Lord knows if I was held to a standard of 100% always right, else always wrong.

I take a more nuanced approach than the binary response you indicated above. All I'm suggesting is we can't presume reliability of Ward Carroll is putting out, specifically because he is on the social media sensationalism-to-get-clicks gravy train.
 

taxi1

Well-Known Member
pilot
I take a more nuanced approach than the binary response you indicated above. All I'm suggesting is we can't presume reliability of Ward Carroll is putting out, specifically because he is on the social media sensationalism-to-get-clicks gravy train.

I'm with you.
 

Flash

SEVAL/ECMO
None
Super Moderator
Contributor
Here is a good article on the apparent scope and why the Chinese might be using balloons for intel collection. I've been a little disappointed with even some of the smarter commentary questioning why the Chinese would use balloons for intel and trying to discern some deeper meaning from it when it is probably pretty simple why:

1 - Cost - It is cheap, especially when compared to a satellite
2 - Persistence (and Access) - As was obvious by the amount of time it took to fly across the country, they can stick around and observe things a lot longer than a satellite in LEO.
3 - Fidelity - Sensors are going to get a lot better info from 20 km than 300 km.

But there is a much higher risk to sending a balloon through sovereign airspace, so why were the Chinese willing to take the risk? They seem to have gotten away with it for years and with the relatively small cost it was apparently worth it to whoever was doing it.

Which brings to mind that this might be a case of someone doing what they want without many others, or anyone, not knowing what they were doing to include those in charge.

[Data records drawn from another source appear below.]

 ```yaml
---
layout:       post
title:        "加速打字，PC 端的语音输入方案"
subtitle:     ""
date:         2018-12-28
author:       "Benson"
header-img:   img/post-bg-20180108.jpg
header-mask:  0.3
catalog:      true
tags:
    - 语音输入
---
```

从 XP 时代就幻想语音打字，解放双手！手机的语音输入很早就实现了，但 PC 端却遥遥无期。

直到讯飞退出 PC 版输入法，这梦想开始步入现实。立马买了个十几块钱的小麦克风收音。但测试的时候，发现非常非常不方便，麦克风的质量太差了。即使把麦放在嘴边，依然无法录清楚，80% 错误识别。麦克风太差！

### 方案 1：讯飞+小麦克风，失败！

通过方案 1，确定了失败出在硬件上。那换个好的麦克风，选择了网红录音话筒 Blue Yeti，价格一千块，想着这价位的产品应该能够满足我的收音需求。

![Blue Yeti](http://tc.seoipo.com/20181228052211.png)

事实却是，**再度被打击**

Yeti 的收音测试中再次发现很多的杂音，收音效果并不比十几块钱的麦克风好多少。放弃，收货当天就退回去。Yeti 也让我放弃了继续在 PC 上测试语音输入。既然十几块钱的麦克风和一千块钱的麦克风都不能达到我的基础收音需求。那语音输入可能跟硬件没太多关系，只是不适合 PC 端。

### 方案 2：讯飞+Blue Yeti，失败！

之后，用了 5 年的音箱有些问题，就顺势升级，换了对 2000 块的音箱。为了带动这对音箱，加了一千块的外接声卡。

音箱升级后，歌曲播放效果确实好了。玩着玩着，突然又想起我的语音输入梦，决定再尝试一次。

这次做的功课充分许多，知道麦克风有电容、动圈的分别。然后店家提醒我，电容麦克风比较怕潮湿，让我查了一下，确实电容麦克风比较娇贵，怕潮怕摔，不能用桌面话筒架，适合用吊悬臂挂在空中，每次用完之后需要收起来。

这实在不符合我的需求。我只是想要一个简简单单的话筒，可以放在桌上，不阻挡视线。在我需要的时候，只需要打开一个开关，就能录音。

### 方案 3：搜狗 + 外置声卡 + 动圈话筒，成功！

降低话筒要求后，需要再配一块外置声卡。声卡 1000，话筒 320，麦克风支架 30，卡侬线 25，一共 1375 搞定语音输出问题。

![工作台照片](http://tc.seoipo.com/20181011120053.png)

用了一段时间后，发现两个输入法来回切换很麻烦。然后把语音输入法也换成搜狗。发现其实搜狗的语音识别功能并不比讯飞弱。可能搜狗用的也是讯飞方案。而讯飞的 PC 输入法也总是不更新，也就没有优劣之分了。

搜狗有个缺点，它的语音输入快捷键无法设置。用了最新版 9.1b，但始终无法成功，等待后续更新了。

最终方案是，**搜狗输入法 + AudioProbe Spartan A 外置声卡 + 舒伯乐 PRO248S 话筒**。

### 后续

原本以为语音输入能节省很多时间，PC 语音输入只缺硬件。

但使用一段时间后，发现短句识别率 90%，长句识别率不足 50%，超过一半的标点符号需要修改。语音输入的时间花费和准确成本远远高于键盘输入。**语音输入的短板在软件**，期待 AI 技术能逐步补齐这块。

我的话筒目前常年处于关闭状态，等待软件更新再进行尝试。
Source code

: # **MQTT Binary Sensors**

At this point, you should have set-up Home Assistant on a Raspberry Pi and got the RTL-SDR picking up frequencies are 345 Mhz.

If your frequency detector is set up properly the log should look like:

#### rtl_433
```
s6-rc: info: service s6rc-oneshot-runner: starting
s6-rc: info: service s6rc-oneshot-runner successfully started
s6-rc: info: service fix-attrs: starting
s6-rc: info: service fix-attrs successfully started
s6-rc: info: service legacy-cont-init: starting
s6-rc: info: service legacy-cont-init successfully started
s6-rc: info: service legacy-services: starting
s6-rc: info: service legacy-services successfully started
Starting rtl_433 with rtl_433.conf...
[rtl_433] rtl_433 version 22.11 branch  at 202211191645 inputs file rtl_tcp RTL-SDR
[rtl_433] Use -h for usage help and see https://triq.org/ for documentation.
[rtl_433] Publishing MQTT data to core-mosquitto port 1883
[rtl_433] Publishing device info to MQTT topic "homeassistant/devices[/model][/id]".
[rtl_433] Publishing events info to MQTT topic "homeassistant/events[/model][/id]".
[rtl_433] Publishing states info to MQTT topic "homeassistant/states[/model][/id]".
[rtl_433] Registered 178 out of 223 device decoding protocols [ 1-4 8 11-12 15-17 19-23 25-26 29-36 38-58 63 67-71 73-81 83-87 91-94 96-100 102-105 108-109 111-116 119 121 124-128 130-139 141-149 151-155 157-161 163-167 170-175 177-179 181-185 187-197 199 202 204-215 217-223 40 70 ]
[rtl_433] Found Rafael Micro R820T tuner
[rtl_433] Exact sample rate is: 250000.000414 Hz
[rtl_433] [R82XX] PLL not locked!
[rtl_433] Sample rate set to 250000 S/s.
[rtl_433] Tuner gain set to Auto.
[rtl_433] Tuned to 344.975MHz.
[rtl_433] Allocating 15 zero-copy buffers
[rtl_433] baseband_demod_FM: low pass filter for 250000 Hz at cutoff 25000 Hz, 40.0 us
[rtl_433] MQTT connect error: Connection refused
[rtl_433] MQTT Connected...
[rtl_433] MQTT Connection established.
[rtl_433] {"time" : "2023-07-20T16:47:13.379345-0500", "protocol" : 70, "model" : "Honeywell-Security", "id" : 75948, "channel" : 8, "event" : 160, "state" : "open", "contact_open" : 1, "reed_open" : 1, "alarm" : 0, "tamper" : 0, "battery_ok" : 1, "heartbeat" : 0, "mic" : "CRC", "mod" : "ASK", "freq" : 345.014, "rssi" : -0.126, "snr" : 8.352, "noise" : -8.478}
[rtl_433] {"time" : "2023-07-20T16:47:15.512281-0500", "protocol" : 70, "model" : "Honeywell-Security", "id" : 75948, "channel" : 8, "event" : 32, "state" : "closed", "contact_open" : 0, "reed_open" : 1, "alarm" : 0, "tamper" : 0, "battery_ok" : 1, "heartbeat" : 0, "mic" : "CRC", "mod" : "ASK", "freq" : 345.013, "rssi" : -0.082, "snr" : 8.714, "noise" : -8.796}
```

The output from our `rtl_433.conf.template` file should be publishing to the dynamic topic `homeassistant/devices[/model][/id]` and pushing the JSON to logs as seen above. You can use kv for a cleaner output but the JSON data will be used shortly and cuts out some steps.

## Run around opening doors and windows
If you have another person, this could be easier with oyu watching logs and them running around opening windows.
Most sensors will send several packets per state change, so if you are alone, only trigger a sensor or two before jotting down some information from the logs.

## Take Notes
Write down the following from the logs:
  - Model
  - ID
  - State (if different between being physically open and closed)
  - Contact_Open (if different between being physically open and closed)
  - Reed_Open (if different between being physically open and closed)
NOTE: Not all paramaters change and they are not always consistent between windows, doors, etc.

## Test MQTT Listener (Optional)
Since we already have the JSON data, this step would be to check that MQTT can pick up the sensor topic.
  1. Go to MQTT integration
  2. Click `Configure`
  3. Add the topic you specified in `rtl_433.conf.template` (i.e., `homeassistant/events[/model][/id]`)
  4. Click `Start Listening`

It appears that not everyone in the Chinese government was on the same sheet of music with the foreign policy folks seemingly to have been caught completely off guard, as was the government as a whole. As with any large country there is an equally large bureaucracy but since China is authoritarian there is little in the way of checks and balances with the party, military and security services doing whatever the hell they want. Like a Chinese govie version of Cartman.

1675884346771.png

P.S. Any resemblance to @CommodoreMid is purely coincidental.
 

Austin-Powers

Powers By Name, Powers By Reputation
I just find it particularly funny that the Air Force got a balloon kill in the F-22 while in 2017 an F-18 bagged a Fitter over Syria. ??